BEGIN

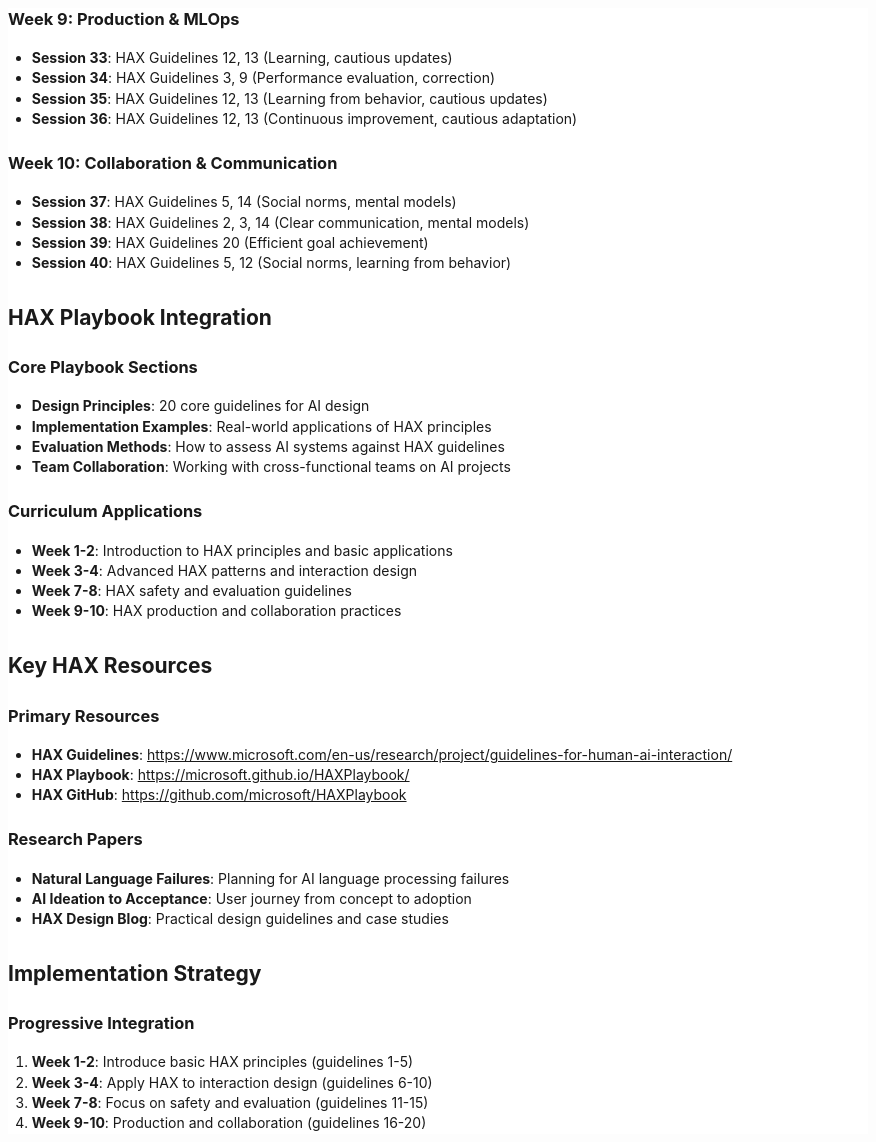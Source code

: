 ### Week 9: Production & MLOps
- **Session 33**: HAX Guidelines 12, 13 (Learning, cautious updates)
- **Session 34**: HAX Guidelines 3, 9 (Performance evaluation, correction)
- **Session 35**: HAX Guidelines 12, 13 (Learning from behavior, cautious updates)
- **Session 36**: HAX Guidelines 12, 13 (Continuous improvement, cautious adaptation)

### Week 10: Collaboration & Communication
- **Session 37**: HAX Guidelines 5, 14 (Social norms, mental models)
- **Session 38**: HAX Guidelines 2, 3, 14 (Clear communication, mental models)
- **Session 39**: HAX Guidelines 20 (Efficient goal achievement)
- **Session 40**: HAX Guidelines 5, 12 (Social norms, learning from behavior)

## HAX Playbook Integration

### Core Playbook Sections
- **Design Principles**: 20 core guidelines for AI design
- **Implementation Examples**: Real-world applications of HAX principles
- **Evaluation Methods**: How to assess AI systems against HAX guidelines
- **Team Collaboration**: Working with cross-functional teams on AI projects

### Curriculum Applications
- **Week 1-2**: Introduction to HAX principles and basic applications
- **Week 3-4**: Advanced HAX patterns and interaction design
- **Week 7-8**: HAX safety and evaluation guidelines
- **Week 9-10**: HAX production and collaboration practices

## Key HAX Resources

### Primary Resources
- **HAX Guidelines**: https://www.microsoft.com/en-us/research/project/guidelines-for-human-ai-interaction/
- **HAX Playbook**: https://microsoft.github.io/HAXPlaybook/
- **HAX GitHub**: https://github.com/microsoft/HAXPlaybook

### Research Papers
- **Natural Language Failures**: Planning for AI language processing failures
- **AI Ideation to Acceptance**: User journey from concept to adoption
- **HAX Design Blog**: Practical design guidelines and case studies

## Implementation Strategy

### Progressive Integration
1. **Week 1-2**: Introduce basic HAX principles (guidelines 1-5)
2. **Week 3-4**: Apply HAX to interaction design (guidelines 6-10)
3. **Week 7-8**: Focus on safety and evaluation (guidelines 11-15)
4. **Week 9-10**: Production and collaboration (guidelines 16-20)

END

* _What the exercise asks_
Leave out the pictures and repeat the lines from the start of the material through the line with "### Progressive Integration", inclusive.

* _Final answer_
Source code

: ### Week 9: Production & MLOps
- **Session 33**: HAX Guidelines 12, 13 (Learning, cautious updates)
- **Session 34**: HAX Guidelines 3, 9 (Performance evaluation, correction)
- **Session 35**: HAX Guidelines 12, 13 (Learning from behavior, cautious updates)
- **Session 36**: HAX Guidelines 12, 13 (Continuous improvement, cautious adaptation)

### Week 10: Collaboration & Communication
- **Session 37**: HAX Guidelines 5, 14 (Social norms, mental models)
- **Session 38**: HAX Guidelines 2, 3, 14 (Clear communication, mental models)
- **Session 39**: HAX Guidelines 20 (Efficient goal achievement)
- **Session 40**: HAX Guidelines 5, 12 (Social norms, learning from behavior)

## HAX Playbook Integration

### Core Playbook Sections
- **Design Principles**: 20 core guidelines for AI design
- **Implementation Examples**: Real-world applications of HAX principles
- **Evaluation Methods**: How to assess AI systems against HAX guidelines
- **Team Collaboration**: Working with cross-functional teams on AI projects

### Curriculum Applications
- **Week 1-2**: Introduction to HAX principles and basic applications
- **Week 3-4**: Advanced HAX patterns and interaction design
- **Week 7-8**: HAX safety and evaluation guidelines
- **Week 9-10**: HAX production and collaboration practices

## Key HAX Resources

### Primary Resources
- **HAX Guidelines**: https://www.microsoft.com/en-us/research/project/guidelines-for-human-ai-interaction/
- **HAX Playbook**: https://microsoft.github.io/HAXPlaybook/
- **HAX GitHub**: https://github.com/microsoft/HAXPlaybook

### Research Papers
- **Natural Language Failures**: Planning for AI language processing failures
- **AI Ideation to Acceptance**: User journey from concept to adoption
- **HAX Design Blog**: Practical design guidelines and case studies

## Implementation Strategy

### Progressive Integration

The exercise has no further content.